● **ASSIGNMENT**
Once you reach the line containing "1.2. USAGES ET" in the entries below, write out that line and each one after it down to the line containing "5.4. PRESCRIPTIONS RELATIVES", exactly and with nothing added.

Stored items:
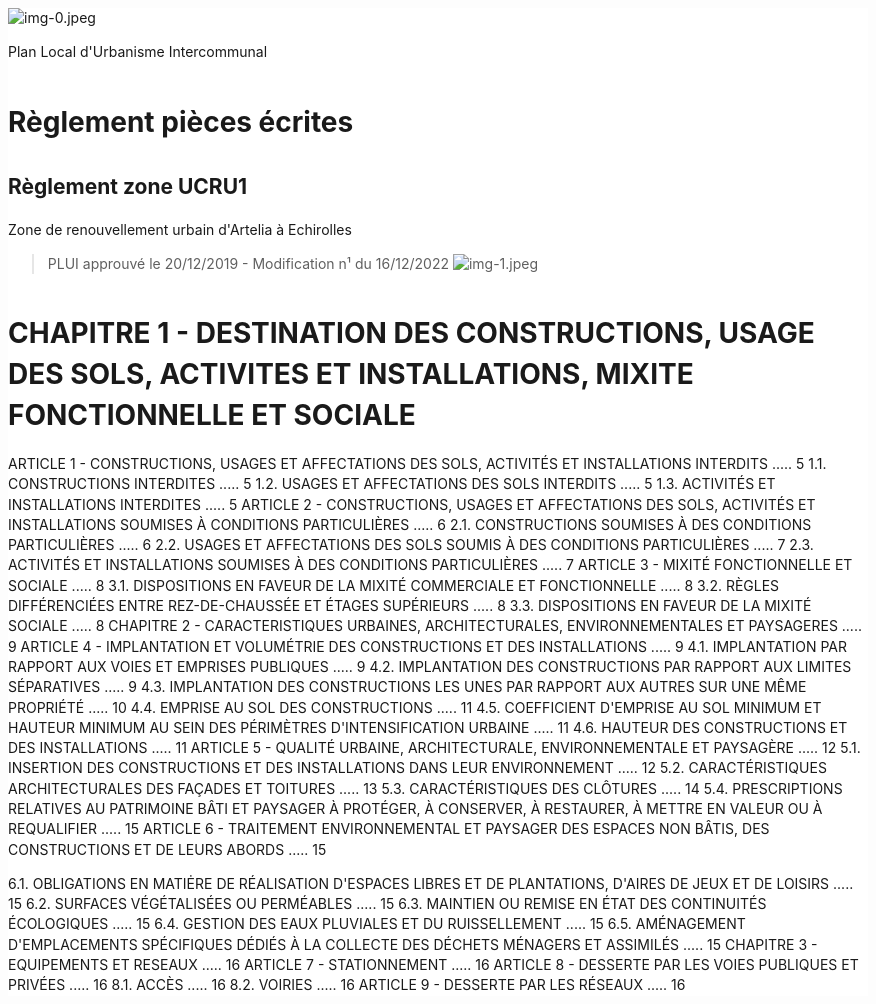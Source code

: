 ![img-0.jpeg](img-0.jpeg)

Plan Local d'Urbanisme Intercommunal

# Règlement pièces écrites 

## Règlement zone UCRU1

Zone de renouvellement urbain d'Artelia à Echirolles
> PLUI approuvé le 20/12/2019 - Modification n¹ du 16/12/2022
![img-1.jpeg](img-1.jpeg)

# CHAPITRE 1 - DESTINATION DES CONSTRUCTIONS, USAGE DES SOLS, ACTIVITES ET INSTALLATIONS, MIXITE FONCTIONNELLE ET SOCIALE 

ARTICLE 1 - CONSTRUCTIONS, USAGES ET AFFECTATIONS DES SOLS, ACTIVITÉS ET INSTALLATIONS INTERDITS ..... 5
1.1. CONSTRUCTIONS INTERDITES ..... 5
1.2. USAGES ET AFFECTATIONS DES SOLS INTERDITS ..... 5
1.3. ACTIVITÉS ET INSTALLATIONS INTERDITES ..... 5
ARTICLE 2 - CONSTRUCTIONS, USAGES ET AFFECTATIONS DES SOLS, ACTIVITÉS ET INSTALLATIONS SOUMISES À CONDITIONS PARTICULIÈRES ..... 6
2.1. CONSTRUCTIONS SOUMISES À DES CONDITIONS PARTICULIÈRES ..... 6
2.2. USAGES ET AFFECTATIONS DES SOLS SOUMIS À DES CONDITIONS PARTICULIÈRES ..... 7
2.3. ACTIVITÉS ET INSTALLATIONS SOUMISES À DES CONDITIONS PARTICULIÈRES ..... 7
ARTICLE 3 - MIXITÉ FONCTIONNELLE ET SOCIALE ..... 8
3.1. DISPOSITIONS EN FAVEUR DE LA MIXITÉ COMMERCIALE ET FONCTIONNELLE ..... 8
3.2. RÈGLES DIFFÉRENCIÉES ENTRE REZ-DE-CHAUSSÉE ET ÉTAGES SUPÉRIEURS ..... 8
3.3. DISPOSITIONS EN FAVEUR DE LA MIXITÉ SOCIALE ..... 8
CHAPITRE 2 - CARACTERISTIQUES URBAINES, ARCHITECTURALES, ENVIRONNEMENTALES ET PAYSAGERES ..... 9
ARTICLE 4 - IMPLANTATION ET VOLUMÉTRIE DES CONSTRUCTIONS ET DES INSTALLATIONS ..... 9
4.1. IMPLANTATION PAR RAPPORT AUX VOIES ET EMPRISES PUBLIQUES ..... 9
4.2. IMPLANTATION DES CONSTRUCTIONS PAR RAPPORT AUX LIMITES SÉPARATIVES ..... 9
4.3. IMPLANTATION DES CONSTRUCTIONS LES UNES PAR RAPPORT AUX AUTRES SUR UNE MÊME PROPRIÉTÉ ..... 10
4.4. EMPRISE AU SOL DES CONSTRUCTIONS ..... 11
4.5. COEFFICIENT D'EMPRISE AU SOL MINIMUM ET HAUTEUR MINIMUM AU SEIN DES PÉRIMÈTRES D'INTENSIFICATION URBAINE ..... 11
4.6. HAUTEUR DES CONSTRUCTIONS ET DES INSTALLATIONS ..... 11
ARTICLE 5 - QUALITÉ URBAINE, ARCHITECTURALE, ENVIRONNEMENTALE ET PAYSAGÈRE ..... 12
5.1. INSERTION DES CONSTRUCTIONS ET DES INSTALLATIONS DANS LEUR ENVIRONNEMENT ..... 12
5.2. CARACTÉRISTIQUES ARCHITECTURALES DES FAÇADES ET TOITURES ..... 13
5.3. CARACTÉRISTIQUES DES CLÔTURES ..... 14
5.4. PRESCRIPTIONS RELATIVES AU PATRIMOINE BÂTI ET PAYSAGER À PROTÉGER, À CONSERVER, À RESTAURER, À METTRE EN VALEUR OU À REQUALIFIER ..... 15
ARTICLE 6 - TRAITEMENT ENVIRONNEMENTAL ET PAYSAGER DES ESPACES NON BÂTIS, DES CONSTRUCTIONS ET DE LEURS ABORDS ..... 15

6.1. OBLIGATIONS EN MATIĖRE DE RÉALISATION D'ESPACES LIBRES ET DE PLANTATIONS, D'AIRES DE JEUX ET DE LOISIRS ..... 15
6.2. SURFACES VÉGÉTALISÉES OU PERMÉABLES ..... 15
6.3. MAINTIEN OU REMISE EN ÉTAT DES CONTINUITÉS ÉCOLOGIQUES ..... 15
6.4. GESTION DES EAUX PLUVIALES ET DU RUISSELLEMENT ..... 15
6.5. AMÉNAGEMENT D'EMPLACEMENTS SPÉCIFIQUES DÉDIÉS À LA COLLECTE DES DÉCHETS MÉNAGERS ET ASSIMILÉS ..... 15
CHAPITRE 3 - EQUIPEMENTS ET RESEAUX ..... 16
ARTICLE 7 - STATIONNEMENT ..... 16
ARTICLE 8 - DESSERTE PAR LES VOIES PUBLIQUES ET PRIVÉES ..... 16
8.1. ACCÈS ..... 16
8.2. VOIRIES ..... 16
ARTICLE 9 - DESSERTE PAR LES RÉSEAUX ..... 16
* * *
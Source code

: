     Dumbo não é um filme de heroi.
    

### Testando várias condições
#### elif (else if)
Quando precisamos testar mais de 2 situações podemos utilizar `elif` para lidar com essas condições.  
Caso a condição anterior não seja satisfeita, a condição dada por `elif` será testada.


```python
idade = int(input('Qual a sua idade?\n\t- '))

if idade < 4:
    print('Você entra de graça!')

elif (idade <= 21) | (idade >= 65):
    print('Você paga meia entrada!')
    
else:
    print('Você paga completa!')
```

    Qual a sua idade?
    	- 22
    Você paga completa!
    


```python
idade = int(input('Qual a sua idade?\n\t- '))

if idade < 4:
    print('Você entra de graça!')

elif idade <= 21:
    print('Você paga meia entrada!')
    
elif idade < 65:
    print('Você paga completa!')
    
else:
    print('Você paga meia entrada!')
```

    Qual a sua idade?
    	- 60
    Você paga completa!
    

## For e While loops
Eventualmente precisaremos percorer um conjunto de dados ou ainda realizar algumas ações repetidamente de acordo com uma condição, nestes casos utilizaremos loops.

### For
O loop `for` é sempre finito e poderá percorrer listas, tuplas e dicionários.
* * *
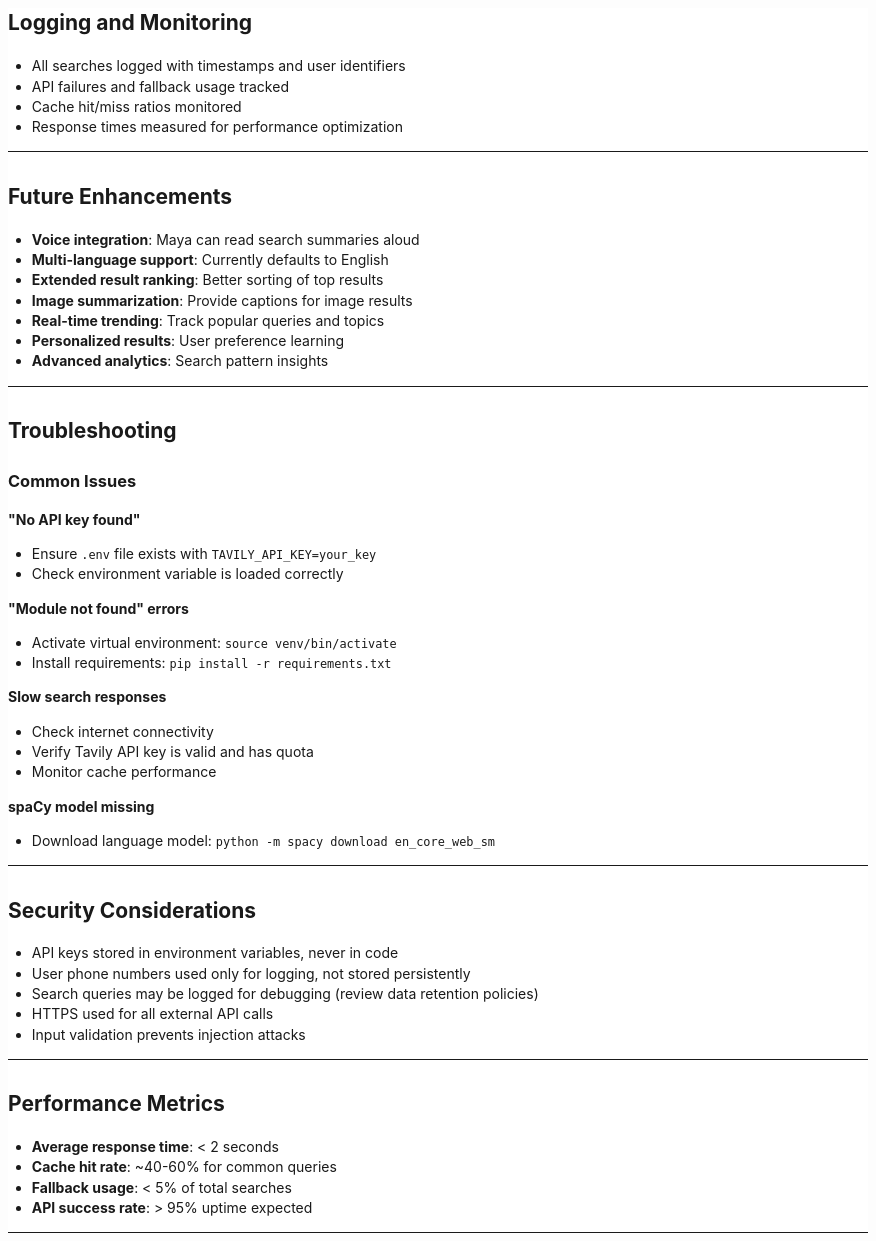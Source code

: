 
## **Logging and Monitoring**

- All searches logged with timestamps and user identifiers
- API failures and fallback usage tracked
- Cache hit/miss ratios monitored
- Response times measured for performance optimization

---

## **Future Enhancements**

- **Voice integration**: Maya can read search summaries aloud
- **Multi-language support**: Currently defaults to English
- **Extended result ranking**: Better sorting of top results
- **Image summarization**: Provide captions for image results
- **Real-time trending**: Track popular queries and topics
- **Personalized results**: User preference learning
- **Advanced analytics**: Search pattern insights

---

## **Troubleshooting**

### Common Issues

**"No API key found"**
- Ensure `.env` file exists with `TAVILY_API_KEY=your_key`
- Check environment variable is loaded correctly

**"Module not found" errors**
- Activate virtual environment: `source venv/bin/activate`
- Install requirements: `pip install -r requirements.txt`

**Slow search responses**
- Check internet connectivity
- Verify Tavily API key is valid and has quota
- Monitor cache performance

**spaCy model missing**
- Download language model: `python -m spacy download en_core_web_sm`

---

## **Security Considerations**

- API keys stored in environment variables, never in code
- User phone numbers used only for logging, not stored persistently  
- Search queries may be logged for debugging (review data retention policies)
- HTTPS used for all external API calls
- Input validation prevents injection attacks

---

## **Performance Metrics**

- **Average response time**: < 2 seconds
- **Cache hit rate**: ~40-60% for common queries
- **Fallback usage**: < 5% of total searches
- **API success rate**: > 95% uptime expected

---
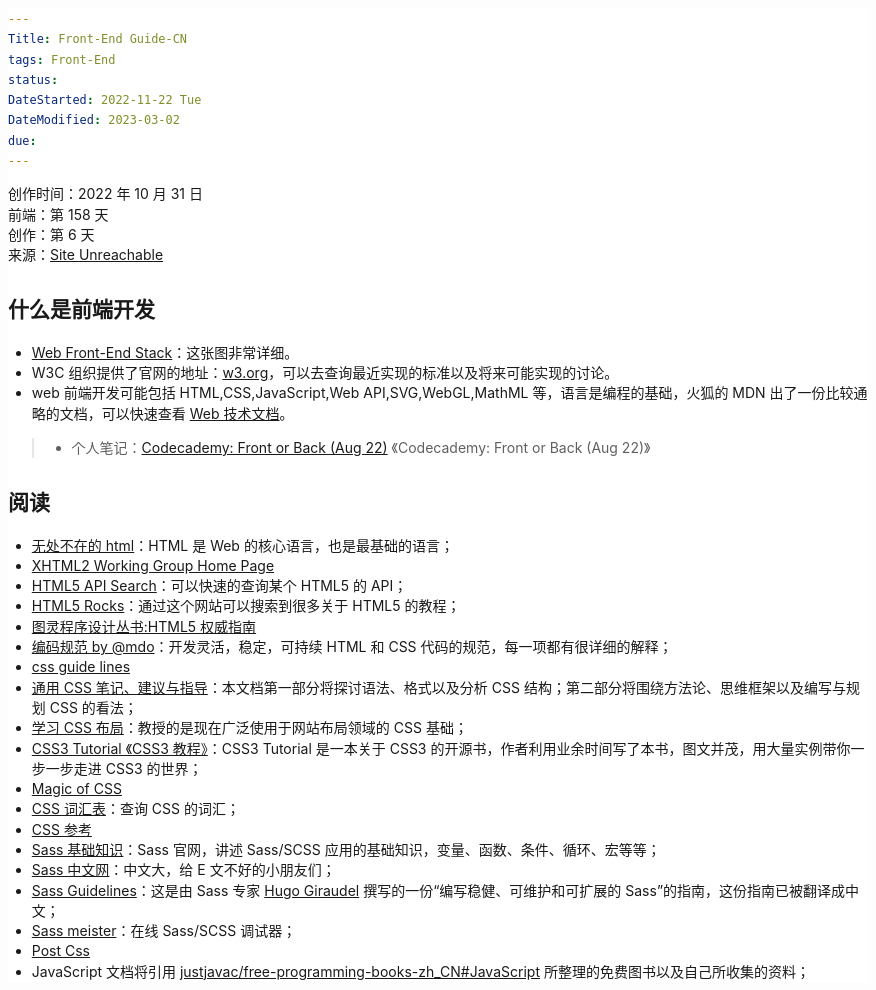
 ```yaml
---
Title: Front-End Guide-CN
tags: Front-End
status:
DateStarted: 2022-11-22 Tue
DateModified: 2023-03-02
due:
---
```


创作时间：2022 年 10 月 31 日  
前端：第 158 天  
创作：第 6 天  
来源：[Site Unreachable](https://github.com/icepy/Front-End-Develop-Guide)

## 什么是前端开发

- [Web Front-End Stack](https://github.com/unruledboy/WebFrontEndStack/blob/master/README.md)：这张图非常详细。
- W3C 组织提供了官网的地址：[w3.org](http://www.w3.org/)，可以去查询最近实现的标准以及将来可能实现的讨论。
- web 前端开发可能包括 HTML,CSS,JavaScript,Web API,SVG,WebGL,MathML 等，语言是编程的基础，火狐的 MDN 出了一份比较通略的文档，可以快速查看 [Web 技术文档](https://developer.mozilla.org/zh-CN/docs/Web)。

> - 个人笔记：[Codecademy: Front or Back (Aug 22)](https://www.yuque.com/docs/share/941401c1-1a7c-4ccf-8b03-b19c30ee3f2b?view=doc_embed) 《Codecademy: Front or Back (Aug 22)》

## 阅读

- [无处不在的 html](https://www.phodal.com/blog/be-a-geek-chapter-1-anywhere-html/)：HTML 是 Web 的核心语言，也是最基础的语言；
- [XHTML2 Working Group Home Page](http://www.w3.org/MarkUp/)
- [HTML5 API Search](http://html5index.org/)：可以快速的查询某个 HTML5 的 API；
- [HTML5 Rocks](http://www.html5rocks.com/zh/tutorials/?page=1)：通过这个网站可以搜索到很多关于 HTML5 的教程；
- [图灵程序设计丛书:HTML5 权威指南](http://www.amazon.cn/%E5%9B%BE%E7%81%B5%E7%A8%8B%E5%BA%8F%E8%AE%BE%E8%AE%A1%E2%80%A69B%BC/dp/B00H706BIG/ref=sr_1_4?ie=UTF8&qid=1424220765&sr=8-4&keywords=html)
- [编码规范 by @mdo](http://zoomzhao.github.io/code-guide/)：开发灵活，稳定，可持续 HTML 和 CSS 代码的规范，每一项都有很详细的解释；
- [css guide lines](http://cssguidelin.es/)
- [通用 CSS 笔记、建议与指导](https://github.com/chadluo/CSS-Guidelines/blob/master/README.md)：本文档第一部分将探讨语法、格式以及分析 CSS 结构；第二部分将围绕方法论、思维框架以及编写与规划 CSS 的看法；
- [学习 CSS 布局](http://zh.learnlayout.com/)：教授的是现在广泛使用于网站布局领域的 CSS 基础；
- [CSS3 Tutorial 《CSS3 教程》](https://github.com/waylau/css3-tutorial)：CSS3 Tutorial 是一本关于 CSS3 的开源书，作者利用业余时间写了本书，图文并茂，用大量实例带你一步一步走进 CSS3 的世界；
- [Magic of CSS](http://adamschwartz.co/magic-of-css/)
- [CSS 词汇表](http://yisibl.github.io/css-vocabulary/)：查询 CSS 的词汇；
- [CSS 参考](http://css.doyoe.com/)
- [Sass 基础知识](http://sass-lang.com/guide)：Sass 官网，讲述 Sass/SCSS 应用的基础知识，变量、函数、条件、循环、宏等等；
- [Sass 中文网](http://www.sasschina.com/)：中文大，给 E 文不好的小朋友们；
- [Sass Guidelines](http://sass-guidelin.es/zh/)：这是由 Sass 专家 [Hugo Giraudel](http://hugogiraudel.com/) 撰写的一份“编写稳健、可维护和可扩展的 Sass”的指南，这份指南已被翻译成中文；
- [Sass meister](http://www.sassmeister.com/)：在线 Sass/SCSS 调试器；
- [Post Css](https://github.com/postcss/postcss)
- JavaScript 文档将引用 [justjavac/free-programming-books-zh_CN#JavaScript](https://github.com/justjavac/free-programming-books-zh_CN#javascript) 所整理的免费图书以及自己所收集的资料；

● **SOLUTION TO THIS EXERCISE**
1.2. USAGES ET AFFECTATIONS DES SOLS INTERDITS ..... 5
1.3. ACTIVITÉS ET INSTALLATIONS INTERDITES ..... 5
ARTICLE 2 - CONSTRUCTIONS, USAGES ET AFFECTATIONS DES SOLS, ACTIVITÉS ET INSTALLATIONS SOUMISES À CONDITIONS PARTICULIÈRES ..... 6
2.1. CONSTRUCTIONS SOUMISES À DES CONDITIONS PARTICULIÈRES ..... 6
2.2. USAGES ET AFFECTATIONS DES SOLS SOUMIS À DES CONDITIONS PARTICULIÈRES ..... 7
2.3. ACTIVITÉS ET INSTALLATIONS SOUMISES À DES CONDITIONS PARTICULIÈRES ..... 7
ARTICLE 3 - MIXITÉ FONCTIONNELLE ET SOCIALE ..... 8
3.1. DISPOSITIONS EN FAVEUR DE LA MIXITÉ COMMERCIALE ET FONCTIONNELLE ..... 8
3.2. RÈGLES DIFFÉRENCIÉES ENTRE REZ-DE-CHAUSSÉE ET ÉTAGES SUPÉRIEURS ..... 8
3.3. DISPOSITIONS EN FAVEUR DE LA MIXITÉ SOCIALE ..... 8
CHAPITRE 2 - CARACTERISTIQUES URBAINES, ARCHITECTURALES, ENVIRONNEMENTALES ET PAYSAGERES ..... 9
ARTICLE 4 - IMPLANTATION ET VOLUMÉTRIE DES CONSTRUCTIONS ET DES INSTALLATIONS ..... 9
4.1. IMPLANTATION PAR RAPPORT AUX VOIES ET EMPRISES PUBLIQUES ..... 9
4.2. IMPLANTATION DES CONSTRUCTIONS PAR RAPPORT AUX LIMITES SÉPARATIVES ..... 9
4.3. IMPLANTATION DES CONSTRUCTIONS LES UNES PAR RAPPORT AUX AUTRES SUR UNE MÊME PROPRIÉTÉ ..... 10
4.4. EMPRISE AU SOL DES CONSTRUCTIONS ..... 11
4.5. COEFFICIENT D'EMPRISE AU SOL MINIMUM ET HAUTEUR MINIMUM AU SEIN DES PÉRIMÈTRES D'INTENSIFICATION URBAINE ..... 11
4.6. HAUTEUR DES CONSTRUCTIONS ET DES INSTALLATIONS ..... 11
ARTICLE 5 - QUALITÉ URBAINE, ARCHITECTURALE, ENVIRONNEMENTALE ET PAYSAGÈRE ..... 12
5.1. INSERTION DES CONSTRUCTIONS ET DES INSTALLATIONS DANS LEUR ENVIRONNEMENT ..... 12
5.2. CARACTÉRISTIQUES ARCHITECTURALES DES FAÇADES ET TOITURES ..... 13
5.3. CARACTÉRISTIQUES DES CLÔTURES ..... 14
5.4. PRESCRIPTIONS RELATIVES AU PATRIMOINE BÂTI ET PAYSAGER À PROTÉGER, À CONSERVER, À RESTAURER, À METTRE EN VALEUR OU À REQUALIFIER ..... 15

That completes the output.